SEAgent: Self-Evolving Computer Use Agent with Autonomous Learning from Experience
Zeyi Sun, Ziyu Liu, Yuhang Zang, Yuhang Cao, Xiaoyi Dong, Tong Wu, Dahua Lin, Jiaqi Wang

TL;DR
SEAgent is a self-evolving agent framework that enables computer use agents to autonomously learn and adapt to new software environments through experiential learning, significantly improving success rates without human annotations.
Contribution
The paper introduces SEAgent, a novel autonomous learning framework with a curriculum generator and experiential policy updates, enabling CUAs to master unfamiliar software environments.
Findings
Achieved a 23.2% increase in success rate over baseline.
Validated on five novel software environments within OS-World.

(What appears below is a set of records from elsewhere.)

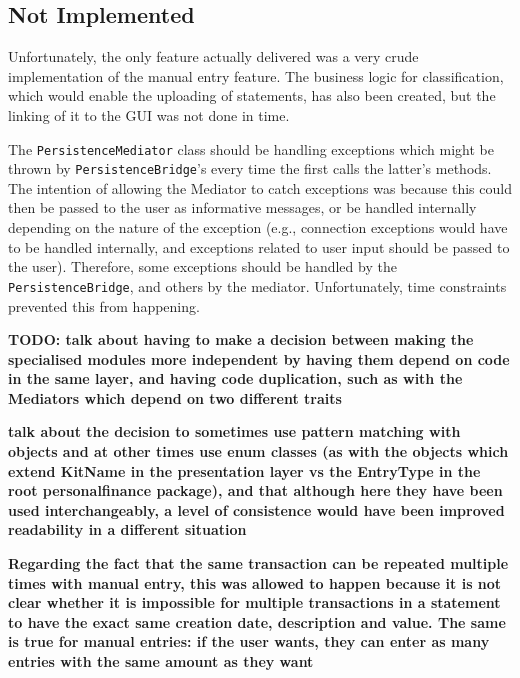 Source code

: \subsection{Not Implemented}
Unfortunately, the only feature actually delivered was a very crude
implementation of the manual entry feature.  The business logic for
classification, which would enable the uploading of statements, has also been
created, but the linking of it to the GUI was not done in time.

The \texttt{PersistenceMediator} class should be handling exceptions which
might be thrown by \texttt{PersistenceBridge}'s every time the first calls the
latter's methods. The intention of allowing the Mediator to catch exceptions
was because this could then be passed to the user as informative messages, or
be handled internally depending on the nature of the exception (e.g.,
connection exceptions would have to be handled internally, and exceptions
related to user input should be passed to the user). Therefore, some exceptions
should be handled by the \texttt{PersistenceBridge}, and others by the
mediator. Unfortunately, time constraints prevented this from happening.

\textbf{TODO: talk about having to make a decision between making the
specialised modules more independent by having them depend on code in the same
layer, and having code duplication, such as with the Mediators which depend on
two different traits}


\textbf{talk about the decision to sometimes use pattern matching with objects
and at other times use enum classes (as with the objects which extend KitName
in the presentation layer vs the EntryType in the root personalfinance
package), and that although here they have been used interchangeably, a level
of consistence would have been improved readability in a different situation}

\textbf{Regarding the fact that the same transaction can be repeated multiple
times with manual entry, this was allowed to happen because it is not clear
whether it is impossible for multiple transactions in a statement to have the
exact same creation date, description and value. The same is true for manual
entries: if the user wants, they can enter as many entries with the same amount
as they want}
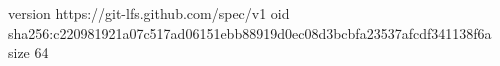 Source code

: version https://git-lfs.github.com/spec/v1
oid sha256:c220981921a07c517ad06151ebb88919d0ec08d3bcbfa23537afcdf341138f6a
size 64
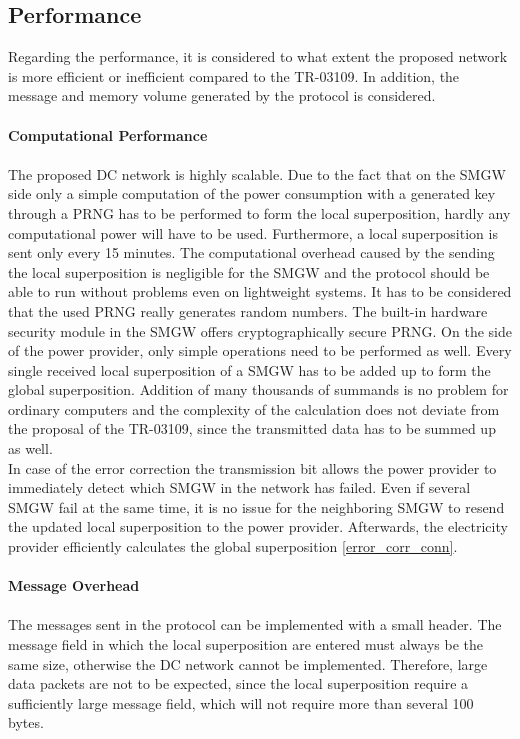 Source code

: \subsection{Performance}
\label{performance}
Regarding the performance, it is considered to what extent the proposed network is more efficient or inefficient compared to the \gls{TR-03109}. In addition, the message and memory volume generated by the protocol is considered.
\\
\\
\textbf{Computational Performance}
\\
\\
The proposed DC network is highly scalable. Due to the fact that on the \gls{SMGW} side only a simple computation of the power consumption with a generated key through a \gls{PRNG} has to be performed to form the local superposition, hardly any computational power will have to be used. Furthermore, a local superposition is sent only every 15 minutes. The computational overhead caused by the sending the local superposition is negligible for the \gls{SMGW} and the protocol should be able to run without problems even on lightweight systems. It has to be considered that the used \gls{PRNG} really generates random numbers. The built-in hardware security module in the \gls{SMGW} offers cryptographically secure \gls{PRNG}. On the side of the power provider, only simple operations need to be performed as well. Every single received local superposition of a \gls{SMGW} has to be added up to form the global superposition. Addition of many thousands of summands is no problem for ordinary computers and the complexity of the calculation does not deviate from the proposal of the \gls{TR-03109}, since the transmitted data has to be summed up as well.\\
In case of the error correction the transmission bit allows the power provider to immediately detect which \gls{SMGW} in the network has failed. Even if several \gls{SMGW} fail at the same time, it is no issue for the neighboring \gls{SMGW} to resend the updated local superposition to the power provider. Afterwards, the electricity provider efficiently calculates the global superposition \ref{error_corr_conn}.\\
\\
\textbf{Message Overhead}
\\
\\
The messages sent in the protocol can be implemented with a small header. The message field in which the local superposition are entered must always be the same size, otherwise the DC network cannot be implemented. Therefore, large data packets are not to be expected, since the local superposition require a sufficiently large message field, which will not require more than several 100 bytes. \\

Developed a specialist-to-generalist training strategy for continuous evolution.
Abstract
Repurposing large vision-language models (LVLMs) as computer use agents (CUAs) has led to substantial breakthroughs, primarily driven by human-labeled data. However, these models often struggle with novel and specialized software, particularly in scenarios lacking human annotations. To address this challenge, we propose SEAgent, an agentic self-evolving framework enabling CUAs to autonomously evolve through interactions with unfamiliar software. Specifically, SEAgent empowers computer-use agents to autonomously master novel software environments via experiential learning, where agents explore new software, learn through iterative trial-and-error, and progressively tackle auto-generated tasks organized from simple to complex. To achieve this goal, we design a World State Model for step-wise trajectory assessment, along with a Curriculum Generator that generates increasingly diverse and…
Peer Reviews
Decision·ICLR 2026 Conference Withdrawn Submission
The method effectively reduces reliance on human-labeled data by allowing agents to learn from trial-and-error interactions in unfamiliar software environments.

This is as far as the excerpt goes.